Installing packages from BioConductor
To install packages from BioConductor, you first have to load a function biocLite()
from BioConductor and then use that function to install the packages.
That is done in two lines of code:
> source("https://bioconductor.org/biocLite.R")
> biocLite("Name of package")
For example, let’s install the package DESeq2, which provides functions for RNA-seq differential expression analysis:
> source("https://bioconductor.org/biocLite.R")
> biocLite("DESeq2")
You should now be able to load the package DESeq2:
> library("DESeq2")
Installing packages from GitHub
Sometimes you want to install packages that are still under development. Those are mostly found on GitHub.

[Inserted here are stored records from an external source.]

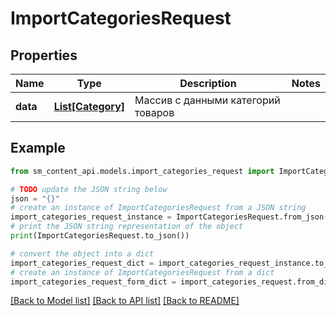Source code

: # ImportCategoriesRequest


## Properties

Name | Type | Description | Notes
------------ | ------------- | ------------- | -------------
**data** | [**List[Category]**](Category.md) | Массив с данными категорий товаров | 

## Example

```python
from sm_content_api.models.import_categories_request import ImportCategoriesRequest

# TODO update the JSON string below
json = "{}"
# create an instance of ImportCategoriesRequest from a JSON string
import_categories_request_instance = ImportCategoriesRequest.from_json(json)
# print the JSON string representation of the object
print(ImportCategoriesRequest.to_json())

# convert the object into a dict
import_categories_request_dict = import_categories_request_instance.to_dict()
# create an instance of ImportCategoriesRequest from a dict
import_categories_request_form_dict = import_categories_request.from_dict(import_categories_request_dict)
```
[[Back to Model list]](../README.md#documentation-for-models) [[Back to API list]](../README.md#documentation-for-api-endpoints) [[Back to README]](../README.md)


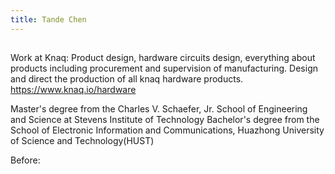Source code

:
 ```yaml
---
title: Tande Chen
---
```





##

Work at Knaq: Product design, hardware circuits design, everything about products including procurement and supervision of manufacturing. Design and direct the production of all knaq hardware products. https://www.knaq.io/hardware

Master's degree from the Charles V. Schaefer, Jr. School of Engineering and Science at Stevens Institute of Technology
Bachelor's degree from the School of Electronic Information and Communications, Huazhong University of Science and Technology(HUST)

Before: 



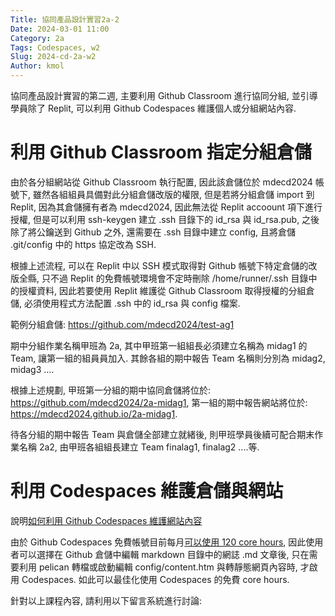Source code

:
 ```yaml
---
Title: 協同產品設計實習2a-2
Date: 2024-03-01 11:00
Category: 2a
Tags: Codespaces, w2
Slug: 2024-cd-2a-w2
Author: kmol
---
```


協同產品設計實習的第二週, 主要利用 Github Classroom 進行協同分組, 並引導學員除了 Replit, 可以利用 Github Codespaces 維護個人或分組網站內容.

<!-- PELICAN_END_SUMMARY -->

# 利用 Github Classroom 指定分組倉儲
由於各分組網站從 Github Classroom 執行配置, 因此該倉儲位於 mdecd2024 帳號下, 雖然各組組員具備對此分組倉儲改版的權限, 但是若將分組倉儲 import 到 Replit, 因為其倉儲擁有者為 mdecd2024, 因此無法從 Replit accoount 項下進行授權, 但是可以利用 ssh-keygen 建立 .ssh 目錄下的 id_rsa 與 id_rsa.pub, 之後除了將公鑰送到 Github 之外, 還需要在 .ssh 目錄中建立 config, 且將倉儲 .git/config 中的 https 協定改為 SSH.

根據上述流程, 可以在 Replit 中以 SSH 模式取得對 Github 帳號下特定倉儲的改版全縣, 只不過 Replit 的免費帳號環境會不定時刪除 /home/runner/.ssh 目錄中的授權資料, 因此若要使用 Replit 維護從 Github Classroom 取得授權的分組倉儲, 必須使用程式方法配置 .ssh 中的 id_rsa 與 config 檔案.

範例分組倉儲: <https://github.com/mdecd2024/test-ag1>

期中分組作業名稱甲班為 2a, 其中甲班第一組組長必須建立名稱為 midag1 的 Team, 讓第一組的組員員加入. 其餘各組的期中報告 Team 名稱則分別為 midag2, midag3 ....

根據上述規劃, 甲班第一分組的期中協同倉儲將位於: <https://github.com/mdecd2024/2a-midag1>, 第一組的期中報告網站將位於: <https://mdecd2024.github.io/2a-midag1>.

待各分組的期中報告 Team 與倉儲全部建立就緒後, 則甲班學員後續可配合期末作業名稱 2a2, 由甲班各組組長建立 Team finalag1, finalag2 ....等.

# 利用 Codespaces 維護倉儲與網站

說明[如何利用 Github Codespaces 維護網站內容]

[如何利用 Github Codespaces 維護網站內容]: https://nfuedu-my.sharepoint.com/:v:/g/personal/yen_nfu_edu_tw/EX2nKmkIMX9EtahHjCFmVg4Bp_6wwEvoKsos6LbRHFl6NA?nav=eyJyZWZlcnJhbEluZm8iOnsicmVmZXJyYWxBcHAiOiJPbmVEcml2ZUZvckJ1c2luZXNzIiwicmVmZXJyYWxBcHBQbGF0Zm9ybSI6IldlYiIsInJlZmVycmFsTW9kZSI6InZpZXciLCJyZWZlcnJhbFZpZXciOiJNeUZpbGVzTGlua0NvcHkifX0&e=qD4FMu

由於 Github Codespaces 免費帳號目前每月[可以使用 120 core hours], 因此使用者可以選擇在 Github 倉儲中編輯 markdown 目錄中的網誌 .md 文章後, 只在需要利用 pelican 轉檔或啟動編輯 config/content.htm 與轉靜態網頁內容時, 才啟用 Codespaces. 如此可以最佳化使用 Codespaces 的免費 core hours.

[可以使用 120 core hours]: https://docs.github.com/en/billing/managing-billing-for-github-codespaces/about-billing-for-github-codespaces

針對以上課程內容, 請利用以下留言系統進行討論:

<div id="disqus_thread"></div>
<script>
/**
    *  RECOMMENDED CONFIGURATION VARIABLES: EDIT AND UNCOMMENT THE SECTION BELOW TO INSERT DYNAMIC VALUES FROM YOUR PLATFORM OR CMS.
    *  LEARN WHY DEFINING THESE VARIABLES IS IMPORTANT: https://disqus.com/admin/universalcode/#configuration-variables    */
    /*
    var disqus_config = function () {
    this.page.url = PAGE_URL;  // Replace PAGE_URL with your page's canonical URL variable
    this.page.identifier = PAGE_IDENTIFIER; // Replace PAGE_IDENTIFIER with your page's unique identifier variable
    };
    */
    (function() { // DON'T EDIT BELOW THIS LINE
    var d = document, s = d.createElement('script');
    s.src = 'https://https-mde-tw-eng.disqus.com/embed.js';
    s.setAttribute('data-timestamp', +new Date());
    (d.head || d.body).appendChild(s);
    })();
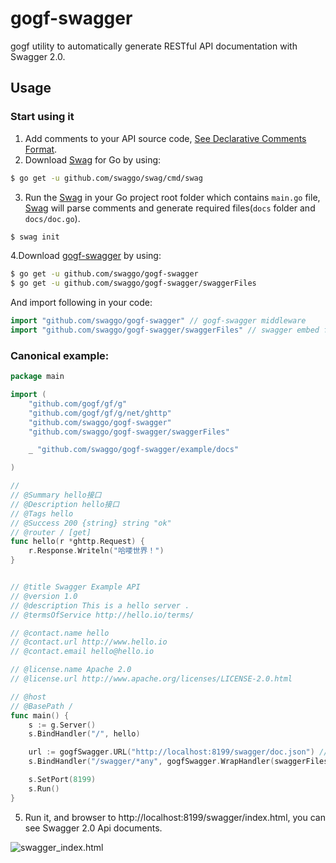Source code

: # gogf-swagger

gogf utility to automatically generate RESTful API documentation with Swagger 2.0.


## Usage

### Start using it
1. Add comments to your API source code, [See Declarative Comments Format](https://swaggo.github.io/swaggo.io/declarative_comments_format/).
2. Download [Swag](https://github.com/swaggo/swag) for Go by using:
```sh
$ go get -u github.com/swaggo/swag/cmd/swag
```

3. Run the [Swag](https://github.com/swaggo/swag) in your Go project root folder which contains `main.go` file, [Swag](https://github.com/swaggo/swag) will parse comments and generate required files(`docs` folder and `docs/doc.go`).
```sh
$ swag init
```
4.Download [gogf-swagger](https://github.com/swaggo/gogf-swagger) by using:
```sh
$ go get -u github.com/swaggo/gogf-swagger
$ go get -u github.com/swaggo/gogf-swagger/swaggerFiles
```
And import following in your code:

```go
import "github.com/swaggo/gogf-swagger" // gogf-swagger middleware
import "github.com/swaggo/gogf-swagger/swaggerFiles" // swagger embed files

```

### Canonical example:

```go
package main

import (
	"github.com/gogf/gf/g"
	"github.com/gogf/gf/g/net/ghttp"
	"github.com/swaggo/gogf-swagger"
	"github.com/swaggo/gogf-swagger/swaggerFiles"

    _ "github.com/swaggo/gogf-swagger/example/docs"

)

//
// @Summary hello接口
// @Description hello接口
// @Tags hello
// @Success 200 {string} string	"ok"
// @router / [get]
func hello(r *ghttp.Request) {
	r.Response.Writeln("哈喽世界！")
}


// @title Swagger Example API
// @version 1.0
// @description This is a hello server .
// @termsOfService http://hello.io/terms/

// @contact.name hello
// @contact.url http://www.hello.io
// @contact.email hello@hello.io

// @license.name Apache 2.0
// @license.url http://www.apache.org/licenses/LICENSE-2.0.html

// @host
// @BasePath /
func main() {
	s := g.Server()
	s.BindHandler("/", hello)

	url := gogfSwagger.URL("http://localhost:8199/swagger/doc.json") //The url pointing to API definition
	s.BindHandler("/swagger/*any", gogfSwagger.WrapHandler(swaggerFiles.Handler, url))

	s.SetPort(8199)
	s.Run()
}
```

5. Run it, and browser to http://localhost:8199/swagger/index.html, you can see Swagger 2.0 Api documents.

![swagger_index.html](https://user-images.githubusercontent.com/8943871/31943004-dd08a10e-b88c-11e7-9e77-19d2c759a586.png)

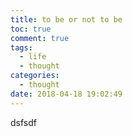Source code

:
 ```yaml
---
title: to be or not to be
toc: true
comment: true
tags:
  - life
  - thought
categories:
  - thought
date: 2018-04-18 19:02:49
---
```

dsfsdf
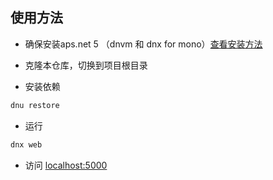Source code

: ## 使用方法

* 确保安装aps.net 5 （dnvm 和 dnx for mono）[查看安装方法](https://docs.asp.net/en/latest/getting-started/index.html)

* 克隆本仓库，切换到项目根目录

* 安装依赖
```sh
dnu restore
```
* 运行
```sh
dnx web
```
* 访问 [localhost:5000](http://localhost:5000/example/index.cshtml)
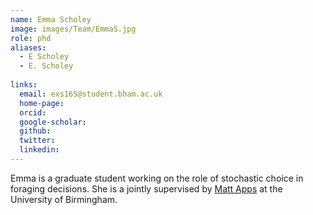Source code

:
 ```yaml
---
name: Emma Scholey
image: images/Team/EmmaS.jpg
role: phd
aliases:
  - E Scholey
  - E. Scholey
    
links:
  email: exs165@student.bham.ac.uk
  home-page: 
  orcid: 
  google-scholar: 
  github: 
  twitter: 
  linkedin: 
---
```


Emma is a graduate student working on the role of stochastic choice in foraging decisions. She is a jointly supervised by [Matt Apps](https://www.msn-lab.com/) at the University of Birmingham.
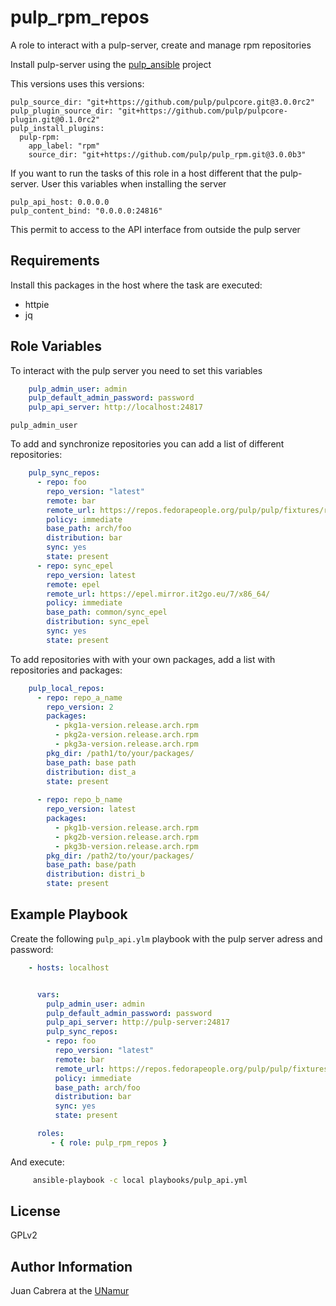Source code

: pulp_rpm_repos
==============

A role to interact with a pulp-server, create and manage rpm repositories

Install pulp-server using the
[pulp_ansible](https://github.com/pulp/pulp_ansible) project

This versions uses this versions:

    pulp_source_dir: "git+https://github.com/pulp/pulpcore.git@3.0.0rc2"
    pulp_plugin_source_dir: "git+https://github.com/pulp/pulpcore-plugin.git@0.1.0rc2"
    pulp_install_plugins:
      pulp-rpm:
        app_label: "rpm"
        source_dir: "git+https://github.com/pulp/pulp_rpm.git@3.0.0b3"

If you want to run the tasks of this role in a host different that the
pulp-server. User this variables when installing the server

    pulp_api_host: 0.0.0.0
    pulp_content_bind: "0.0.0.0:24816"

This permit to access to the API interface from outside the pulp server

Requirements
------------

Install this packages in the host where the task are executed:

  - httpie
  - jq


Role Variables
--------------

To interact with the pulp server you need to set this variables

```yaml
    pulp_admin_user: admin
    pulp_default_admin_password: password
    pulp_api_server: http://localhost:24817
```

`pulp_admin_user`

To add and synchronize repositories you can add a list of different
repositories:

```yaml
    pulp_sync_repos:
      - repo: foo
        repo_version: "latest"
        remote: bar
        remote_url: https://repos.fedorapeople.org/pulp/pulp/fixtures/rpm-unsigned/
        policy: immediate
        base_path: arch/foo
        distribution: bar
        sync: yes
        state: present
      - repo: sync_epel
        repo_version: latest
        remote: epel
        remote_url: https://epel.mirror.it2go.eu/7/x86_64/
        policy: immediate
        base_path: common/sync_epel
        distribution: sync_epel
        sync: yes
        state: present
```

To add repositories with with your own packages, add a list with repositories
and packages:

```yaml
    pulp_local_repos:
      - repo: repo_a_name
        repo_version: 2
        packages:
          - pkg1a-version.release.arch.rpm
          - pkg2a-version.release.arch.rpm
          - pkg3a-version.release.arch.rpm
        pkg_dir: /path1/to/your/packages/
        base_path: base path
        distribution: dist_a
        state: present
    
      - repo: repo_b_name
        repo_version: latest
        packages:
          - pkg1b-version.release.arch.rpm
          - pkg2b-version.release.arch.rpm
          - pkg3b-version.release.arch.rpm
        pkg_dir: /path2/to/your/packages/
        base_path: base/path
        distribution: distri_b
        state: present
```

Example Playbook
----------------

Create the following `pulp_api.ylm` playbook with the pulp server adress and password:

```yaml
    - hosts: localhost


      vars:
        pulp_admin_user: admin
        pulp_default_admin_password: password
        pulp_api_server: http://pulp-server:24817
        pulp_sync_repos:
        - repo: foo
          repo_version: "latest"
          remote: bar
          remote_url: https://repos.fedorapeople.org/pulp/pulp/fixtures/rpm-unsigned/
          policy: immediate
          base_path: arch/foo
          distribution: bar
          sync: yes
          state: present

      roles:
         - { role: pulp_rpm_repos }
```

And execute:

```bash
     ansible-playbook -c local playbooks/pulp_api.yml
```

License
-------

GPLv2

Author Information
------------------

Juan Cabrera at the [UNamur](https://www.unamur.be/)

The example below shows how you can switch between a stable version and a development version of a package, in this case the package ggplot2. This example is provided for reference and you don’t have to understand it (or try it) for completing the RNA-seq labs.
First, we install and load the regular (stable) version of the ggplot2 package from CRAN:
> install.packages("ggplot2")
> library(ggplot2)
To see which packages are loaded, and their versions, use the function sessionInfo()
:
> sessionInfo()
Note the version number of ggplot2 reported by sessionInfo()
.
There is no entirely safe way to unload packages in R, so to work with a different package version, it is safest to quit and restart R. To quit:
> q()
Save workspace image? [y/n/c]: n
After starting R again, we install and load the devtools package, which provides functions for working with development versions of packages:
> install.packages("devtools")
> library(devtools)
Next we install the development version of ggplot2 from GitHub:
> dev_mode(on=TRUE)
> install_github("hadley/ggplot2")
Now we can load and work with the the development version of ggplot2:
> library(ggplot2)
> sessionInfo()
Check the output from sessionInfo()
to verify that you now get a different version number for ggplot2!
When finished working with development versions, do:
> dev_mode(on=FALSE)
Note that if you only want to install from GitHub, you can ignore the dev_mode function calls above.